The event was a great success, notes Mint HR Executive, Lauren Clark. “The interaction received from attendees was incredibly helpful as we shared ideas and initiatives, swapped connections, and came up with a strong idea of what we want to achieve this year, which is ultimately to get more girls interested in careers in the science, technology, engineering and mathematics (STEM) industries.”
Nurturing a vested interest in technology
She adds that three grassroots initiatives were identified during the event which will be the focus of all IT awareness and encouragement efforts and comprise girls in school, girls leaving school and entering university, and girls leaving university and entering the job market.
“Girls across all stages of the education journey should be made aware of the difference that they can make in the technology industry, the abilities and unique traits that they have to offer, and the role models that they can aspire to. Thereby, a vested interest in the technology industry will be nurtured.”
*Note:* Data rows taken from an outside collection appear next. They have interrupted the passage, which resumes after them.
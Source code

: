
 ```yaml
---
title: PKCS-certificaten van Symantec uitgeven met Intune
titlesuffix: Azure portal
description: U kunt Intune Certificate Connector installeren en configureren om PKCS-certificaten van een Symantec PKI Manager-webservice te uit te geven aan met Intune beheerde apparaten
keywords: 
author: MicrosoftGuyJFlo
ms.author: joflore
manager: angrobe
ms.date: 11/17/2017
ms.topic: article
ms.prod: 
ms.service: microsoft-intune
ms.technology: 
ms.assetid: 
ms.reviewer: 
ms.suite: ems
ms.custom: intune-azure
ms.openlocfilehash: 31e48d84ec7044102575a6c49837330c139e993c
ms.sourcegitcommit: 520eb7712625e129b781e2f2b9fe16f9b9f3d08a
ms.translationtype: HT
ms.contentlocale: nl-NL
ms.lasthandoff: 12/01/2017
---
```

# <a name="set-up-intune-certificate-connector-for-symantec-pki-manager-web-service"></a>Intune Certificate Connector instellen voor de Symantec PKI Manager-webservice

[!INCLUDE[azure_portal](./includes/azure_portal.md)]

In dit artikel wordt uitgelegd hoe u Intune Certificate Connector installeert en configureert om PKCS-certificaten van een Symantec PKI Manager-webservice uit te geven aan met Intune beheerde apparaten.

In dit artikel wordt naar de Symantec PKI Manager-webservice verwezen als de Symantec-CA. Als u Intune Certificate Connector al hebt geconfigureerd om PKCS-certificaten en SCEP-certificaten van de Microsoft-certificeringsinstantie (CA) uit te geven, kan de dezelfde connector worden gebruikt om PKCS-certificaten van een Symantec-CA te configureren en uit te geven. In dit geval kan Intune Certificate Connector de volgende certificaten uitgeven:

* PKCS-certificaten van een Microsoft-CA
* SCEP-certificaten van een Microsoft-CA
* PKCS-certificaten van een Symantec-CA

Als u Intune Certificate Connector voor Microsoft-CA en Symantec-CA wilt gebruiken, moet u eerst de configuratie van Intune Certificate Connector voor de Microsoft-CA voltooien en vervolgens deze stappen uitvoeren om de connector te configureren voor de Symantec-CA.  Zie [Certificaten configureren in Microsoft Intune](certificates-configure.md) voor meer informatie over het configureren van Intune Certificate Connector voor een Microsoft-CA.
Clark highlighted that “we can’t say women are under-represented in senior technology leadership roles if we have so few of them entering the field. Therefore, we need to make more female talent available to represent women in technology”.
Addressing gender bias
Pinnacle Brand Executive, Kavitha Glenister, who is one of the main drivers behind the WIT initiative, echoes Clarke’s sentiment and highlights stats released by IAMCP WIT International, which indicate that in 1984 women earned 37% of all computer science bachelor’s degrees, but today that number has plummeted to 12% (in the US). In addition, women make 85% of all consumer purchases, yet represent just 25% of the computing workforce.
“This is worrying,” Glenister states, adding that it is important to recognise why women are not entering the technology industry. “Is the industry not conducive to women? Or, are we becoming more inclined to live up to the stereotypes that women should enter certain fields and men others? Or could it be both?”
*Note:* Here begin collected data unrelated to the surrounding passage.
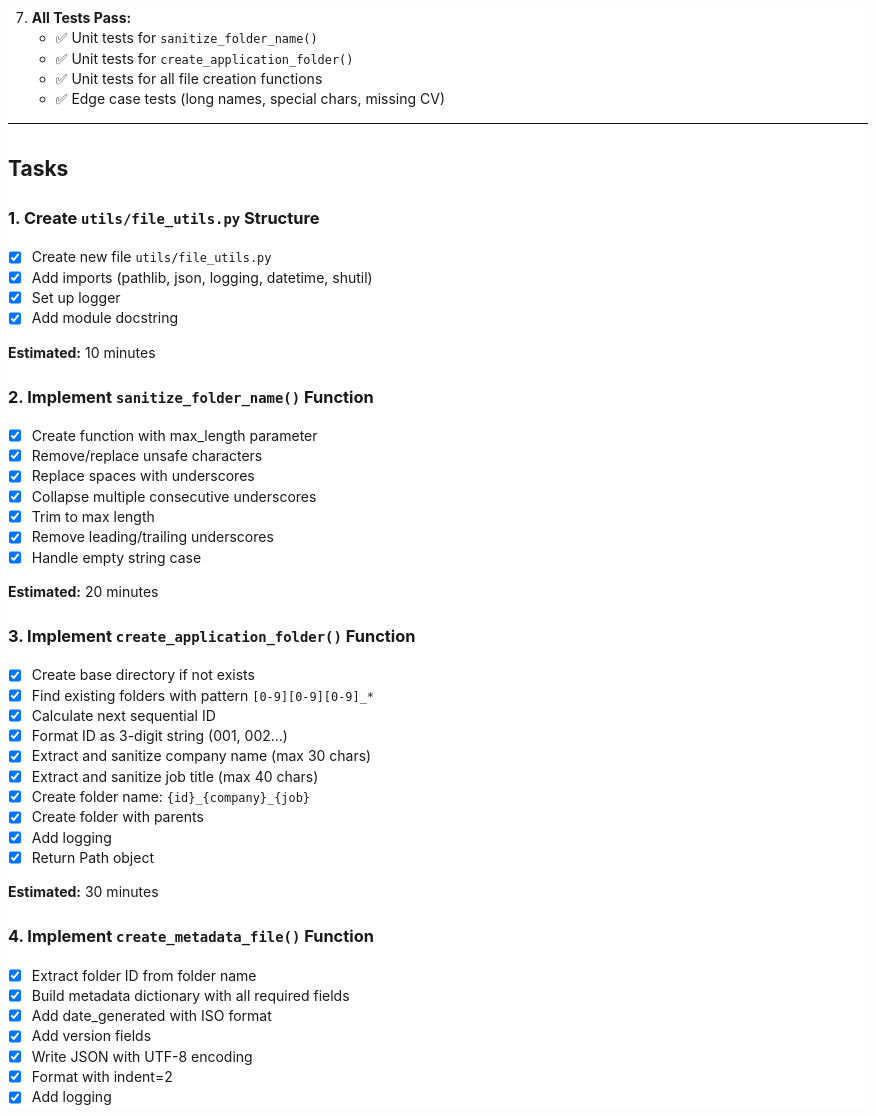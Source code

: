 7. **All Tests Pass:**
   - ✅ Unit tests for `sanitize_folder_name()`
   - ✅ Unit tests for `create_application_folder()`
   - ✅ Unit tests for all file creation functions
   - ✅ Edge case tests (long names, special chars, missing CV)

---

## Tasks

### 1. Create `utils/file_utils.py` Structure
- [x] Create new file `utils/file_utils.py`
- [x] Add imports (pathlib, json, logging, datetime, shutil)
- [x] Set up logger
- [x] Add module docstring

**Estimated:** 10 minutes

### 2. Implement `sanitize_folder_name()` Function
- [x] Create function with max_length parameter
- [x] Remove/replace unsafe characters
- [x] Replace spaces with underscores
- [x] Collapse multiple consecutive underscores
- [x] Trim to max length
- [x] Remove leading/trailing underscores
- [x] Handle empty string case

**Estimated:** 20 minutes

### 3. Implement `create_application_folder()` Function
- [x] Create base directory if not exists
- [x] Find existing folders with pattern `[0-9][0-9][0-9]_*`
- [x] Calculate next sequential ID
- [x] Format ID as 3-digit string (001, 002...)
- [x] Extract and sanitize company name (max 30 chars)
- [x] Extract and sanitize job title (max 40 chars)
- [x] Create folder name: `{id}_{company}_{job}`
- [x] Create folder with parents
- [x] Add logging
- [x] Return Path object

**Estimated:** 30 minutes

### 4. Implement `create_metadata_file()` Function
- [x] Extract folder ID from folder name
- [x] Build metadata dictionary with all required fields
- [x] Add date_generated with ISO format
- [x] Add version fields
- [x] Write JSON with UTF-8 encoding
- [x] Format with indent=2
- [x] Add logging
She adds that to break stereotypes and demand more female representation in technology, “women need to start speaking up and showing off. Young girls also need to be taught that they don’t have to choose a career based on their gender but should focus on their abilities and passion. The IT industry is not limited to software development, there are a host of careers available in the IT field which incorporate various other fields such as design, finance, marketing, management, and so on.”
“IT is as much skill as it is a passion and the one can’t flourish without the other,” Glenister notes, adding that “women bring a unique side to IT and with so few female entrants South Africa is losing out on amazing innovations.
Lastly, Glenister highlighted the economic impact that fewer entrants in the technology industry is having. “There is a dire need for technically-oriented entrants into the workforce and by steering more women into the technology sector we will help close this gap.”